TASK MATERIAL:
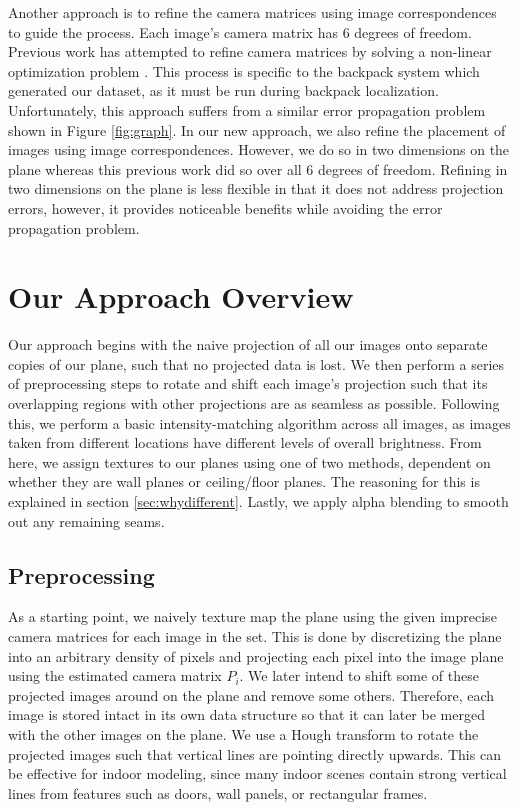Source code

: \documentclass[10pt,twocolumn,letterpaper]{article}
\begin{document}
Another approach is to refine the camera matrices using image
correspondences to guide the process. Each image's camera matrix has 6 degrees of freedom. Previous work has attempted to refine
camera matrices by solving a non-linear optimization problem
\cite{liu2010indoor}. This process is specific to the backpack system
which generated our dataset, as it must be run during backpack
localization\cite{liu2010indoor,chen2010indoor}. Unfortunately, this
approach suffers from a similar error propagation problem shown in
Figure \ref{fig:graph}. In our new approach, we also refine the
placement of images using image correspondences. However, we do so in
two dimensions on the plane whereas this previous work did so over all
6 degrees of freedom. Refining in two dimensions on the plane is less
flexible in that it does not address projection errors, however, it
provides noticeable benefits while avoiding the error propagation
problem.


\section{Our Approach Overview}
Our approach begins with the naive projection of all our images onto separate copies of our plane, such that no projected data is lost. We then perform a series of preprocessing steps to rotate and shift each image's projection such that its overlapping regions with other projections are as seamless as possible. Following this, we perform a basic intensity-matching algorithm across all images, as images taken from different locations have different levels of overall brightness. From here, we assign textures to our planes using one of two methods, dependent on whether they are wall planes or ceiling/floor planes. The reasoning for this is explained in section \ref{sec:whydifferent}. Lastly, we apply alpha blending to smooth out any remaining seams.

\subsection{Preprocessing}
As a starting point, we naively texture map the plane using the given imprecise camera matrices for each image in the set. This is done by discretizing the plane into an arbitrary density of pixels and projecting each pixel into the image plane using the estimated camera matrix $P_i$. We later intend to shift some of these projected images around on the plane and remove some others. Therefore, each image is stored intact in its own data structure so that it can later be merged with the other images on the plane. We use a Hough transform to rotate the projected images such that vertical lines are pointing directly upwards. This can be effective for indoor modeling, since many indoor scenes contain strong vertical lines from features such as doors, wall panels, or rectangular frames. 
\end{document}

PROBLEM TO SOLVE: Your answer should be a single number: the count of lines in the listing that hold "freedom".

SOLUTION FOR THIS PROBLEM: 2